EDNS Client Subnet doesn't do what you think it does
What ECS is sold as, what it actually is, and what to do instead.
Every DNS provider with geo-routing has a slide that says "ECS-aware". The implication is that thanks to EDNS Client Subnet (RFC 7871), the authoritative server sees where your end user actually is, not where their recursive resolver happens to live, and can return the geographically-optimal answer.
That's true about 30% of the time. The other 70% it's a useful fiction. If you're picking a DNS provider partly on this feature, it's worth understanding why.
What ECS does on paper
Without ECS, an authoritative DNS server only knows the IP of the recursive resolver that asked. For most of the internet, that's a Google (8.8.8.8) or Cloudflare (1.1.1.1) IP, or your ISP's resolver, and none of those tell you anything useful about where the actual end user is sitting.
ECS lets the resolver attach a fragment of the client's IP, typically the first 24 bits of an IPv4, to the upstream query. The authoritative sees "this end user is somewhere in 203.0.113.0/24" and can give a geo-aware answer.
What goes wrong in production
Four things, in roughly decreasing order of how much they break geo-routing in practice:
1. Cloudflare 1.1.1.1 does not send ECS
Cloudflare's public resolver is one of the two or three most-used resolvers on the planet. By default, it does not forward ECS upstream, citing user privacy. Cloudflare argues that 1.1.1.1's anycast deployment is dense enough that the resolver IP is already close to the user, so geo-routing without ECS still works "well enough".
That's plausible for some workloads. It's not how a geo-routing engineer expects this to behave. If your largest customer cohort is on a 1.1.1.1-using mobile carrier or default-Mac home network, your "ECS-aware geo" decisions are quietly falling back to "wherever Cloudflare's resolver POP happens to be".
2. Google 8.8.8.8 sends ECS but with redacted bits
Google does send ECS by default, but only with a /24 (IPv4) or /56 (IPv6) prefix. That's enough for continent-level accuracy. For country-level it's mostly fine. For city-level or "is this end user inside our corporate VPN range" it's not enough.
Worse, Google's policy on which queries get ECS is opaque. Some auth servers see it, some don't, for reasons that aren't documented.
3. The resolver-chain hop matters
Many corporate networks run their own internal recursive resolver that forwards to 8.8.8.8 or 1.1.1.1. That internal resolver almost never adds ECS. So even if the upstream resolver would honor ECS, the corporate one stripped it before forwarding.

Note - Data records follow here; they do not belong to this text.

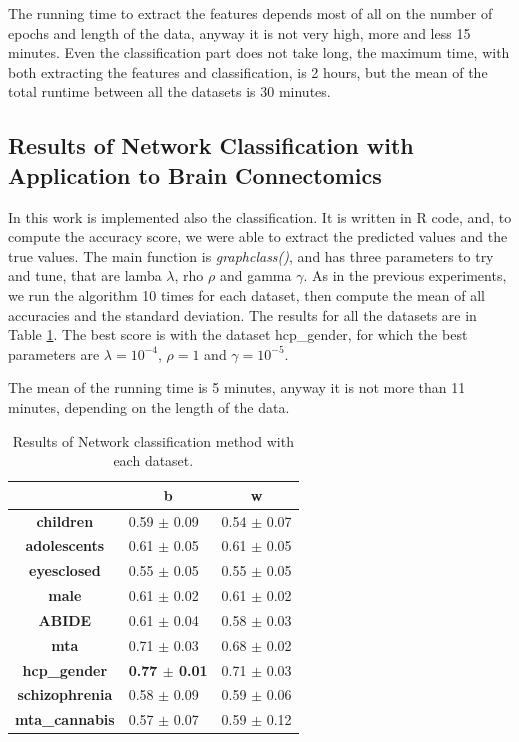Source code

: The running time to extract the features depends most of all on the number of epochs and length of the data, anyway it is not very high, more and less 15 minutes. Even the classification part does not take long, the maximum time, with both extracting the features and classification, is 2 hours, but the mean of the total runtime between all the datasets is 30 minutes.

\subsection{Results of Network Classification with Application to Brain Connectomics}

In this work is implemented also the classification. It is written in R code, and, to compute the accuracy score, we were able to extract the predicted values and the true values. The main function is \textit{graphclass()}, and has three parameters to try and tune, that are lamba $\lambda$, rho $\rho$ and gamma $\gamma$. As in the previous experiments, we run the algorithm 10 times for each dataset, then compute the mean of all accuracies and the standard deviation. The results for all the datasets are in Table \ref{tab:graphclass}. The best score is with the dataset hcp\_gender, for which the best parameters are $\lambda = 10^{-4} $, $\rho = 1$ and $\gamma = 10^{-5}$. 
\vspace{0.5cm}

The mean of the running time is 5 minutes, anyway it is not more than 11 minutes, depending on the length of the data. 

\begin{table}
	\centering
	\begin{tabular}{c|l|c} 
		\toprule
		& \multicolumn{1}{c|}{b} & w                \\ 
		\midrule
		\textbf{children}      & 0.59 $\pm$ 0.09        & 0.54 $\pm$ 0.07  \\
		\textbf{adolescents}   & 0.61 $\pm$ 0.05        & 0.61 $\pm$ 0.05  \\
		\textbf{eyesclosed}    & 0.55 $\pm$ 0.05        & 0.55 $\pm$ 0.05  \\
		\textbf{male}          & 0.61 $\pm$ 0.02        & 0.61 $\pm$ 0.02  \\
		\textbf{ABIDE}         & 0.61 $\pm$ 0.04        & 0.58 $\pm$ 0.03  \\
		\textbf{mta}           & 0.71 $\pm$ 0.03        & 0.68 $\pm$ 0.02  \\
		\textbf{hcp\_gender}   & \textbf{0.77 $\pm$ 0.01}        & 0.71 $\pm$ 0.03  \\
		\textbf{schizophrenia} & 0.58 $\pm$ 0.09        & 0.59 $\pm$ 0.06  \\
		\textbf{mta\_cannabis} & 0.57 $\pm$ 0.07        & 0.59 $\pm$ 0.12 
	\end{tabular}
\caption{Results of Network classification method with each dataset.}
\label{tab:graphclass}
\end{table}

Some ISPs do the same, they run a local resolver that forwards to a public one and don't bother with ECS. From the authoritative's point of view, the query looks like it came from the ISP's resolver IP. Geo-routing falls back to that.
4. The /24 fallacy
Even when ECS arrives intact at the authoritative, the /24 prefix it carries is just the first 24 bits of the client's IPv4. There's no guarantee that range is in one geographic location. Mobile carriers, in particular, route huge ranges through a single national anchor, so a /24 that "contains the client" can span the entire country.
ECS gives you "the user is somewhere in this /24". It does not give you "the user is at this geolocation". The IP-to-geo step still happens on the authoritative server, using the same GeoIP databases that already have country-level accuracy but city-level uncertainty.
What this means in practice
Geo-DNS works. ECS is a useful (sometimes) supplement to it. But the right framing is:
- Continent-level accuracy is reliable. EU users get the EU endpoint, NA users get the NA one, Asia users get the Asia one. Both with and without ECS, the resolver's POP gives you that.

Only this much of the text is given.